[THE DATA]
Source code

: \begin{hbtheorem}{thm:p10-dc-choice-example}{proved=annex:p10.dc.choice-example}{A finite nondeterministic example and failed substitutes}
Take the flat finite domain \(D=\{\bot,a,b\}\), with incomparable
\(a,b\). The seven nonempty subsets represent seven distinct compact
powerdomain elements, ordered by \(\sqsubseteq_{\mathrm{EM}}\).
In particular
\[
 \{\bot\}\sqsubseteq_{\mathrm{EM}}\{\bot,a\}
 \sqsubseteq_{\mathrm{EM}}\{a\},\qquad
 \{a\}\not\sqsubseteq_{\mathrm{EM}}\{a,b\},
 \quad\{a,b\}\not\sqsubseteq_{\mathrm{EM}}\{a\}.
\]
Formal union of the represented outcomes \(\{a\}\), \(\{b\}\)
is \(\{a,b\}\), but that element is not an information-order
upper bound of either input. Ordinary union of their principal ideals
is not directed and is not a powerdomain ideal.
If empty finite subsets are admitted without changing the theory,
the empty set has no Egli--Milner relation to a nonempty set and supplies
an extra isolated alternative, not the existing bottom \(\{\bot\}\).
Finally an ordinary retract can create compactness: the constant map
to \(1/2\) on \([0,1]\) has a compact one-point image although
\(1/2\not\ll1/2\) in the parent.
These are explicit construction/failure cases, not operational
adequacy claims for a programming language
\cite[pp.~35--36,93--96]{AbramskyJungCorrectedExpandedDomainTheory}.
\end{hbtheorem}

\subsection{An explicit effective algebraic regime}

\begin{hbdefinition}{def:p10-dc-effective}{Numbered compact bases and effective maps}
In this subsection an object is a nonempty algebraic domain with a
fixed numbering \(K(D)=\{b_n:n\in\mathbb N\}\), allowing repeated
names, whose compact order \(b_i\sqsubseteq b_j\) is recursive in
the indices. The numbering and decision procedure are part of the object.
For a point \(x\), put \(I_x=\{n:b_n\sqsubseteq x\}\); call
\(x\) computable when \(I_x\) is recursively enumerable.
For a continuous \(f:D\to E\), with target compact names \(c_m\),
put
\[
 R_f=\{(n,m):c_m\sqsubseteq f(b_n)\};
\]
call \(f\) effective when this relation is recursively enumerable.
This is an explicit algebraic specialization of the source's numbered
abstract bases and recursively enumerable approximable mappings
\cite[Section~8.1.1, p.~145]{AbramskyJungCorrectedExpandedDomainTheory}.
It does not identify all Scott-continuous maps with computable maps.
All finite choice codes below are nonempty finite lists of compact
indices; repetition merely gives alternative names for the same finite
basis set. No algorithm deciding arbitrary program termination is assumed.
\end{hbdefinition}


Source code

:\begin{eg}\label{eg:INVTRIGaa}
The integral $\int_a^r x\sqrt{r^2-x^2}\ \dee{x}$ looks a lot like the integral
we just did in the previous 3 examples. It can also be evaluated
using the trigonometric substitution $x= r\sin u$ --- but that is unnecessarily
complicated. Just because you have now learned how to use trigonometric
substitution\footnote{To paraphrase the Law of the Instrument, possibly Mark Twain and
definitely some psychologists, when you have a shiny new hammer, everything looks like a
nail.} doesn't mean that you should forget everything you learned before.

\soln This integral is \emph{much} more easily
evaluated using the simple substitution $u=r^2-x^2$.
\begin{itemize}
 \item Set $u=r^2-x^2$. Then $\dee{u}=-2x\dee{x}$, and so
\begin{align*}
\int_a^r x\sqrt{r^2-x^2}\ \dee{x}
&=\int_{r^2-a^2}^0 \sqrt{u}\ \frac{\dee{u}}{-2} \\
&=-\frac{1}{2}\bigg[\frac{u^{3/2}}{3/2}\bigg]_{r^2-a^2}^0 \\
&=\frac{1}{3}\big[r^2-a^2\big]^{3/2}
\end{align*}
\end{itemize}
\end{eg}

[WHAT IS EXPECTED]
Find the line with "to \(1/2\) on" in the material above. Reproduce it and each line after it up to and including the line with "call \(f\) effective".

[EXPECTED ANSWER]
to \(1/2\) on \([0,1]\) has a compact one-point image although
\(1/2\not\ll1/2\) in the parent.
These are explicit construction/failure cases, not operational
adequacy claims for a programming language
\cite[pp.~35--36,93--96]{AbramskyJungCorrectedExpandedDomainTheory}.
\end{hbtheorem}

\subsection{An explicit effective algebraic regime}

\begin{hbdefinition}{def:p10-dc-effective}{Numbered compact bases and effective maps}
In this subsection an object is a nonempty algebraic domain with a
fixed numbering \(K(D)=\{b_n:n\in\mathbb N\}\), allowing repeated
names, whose compact order \(b_i\sqsubseteq b_j\) is recursive in
the indices. The numbering and decision procedure are part of the object.
For a point \(x\), put \(I_x=\{n:b_n\sqsubseteq x\}\); call
\(x\) computable when \(I_x\) is recursively enumerable.
For a continuous \(f:D\to E\), with target compact names \(c_m\),
put
\[
 R_f=\{(n,m):c_m\sqsubseteq f(b_n)\};
\]
call \(f\) effective when this relation is recursively enumerable.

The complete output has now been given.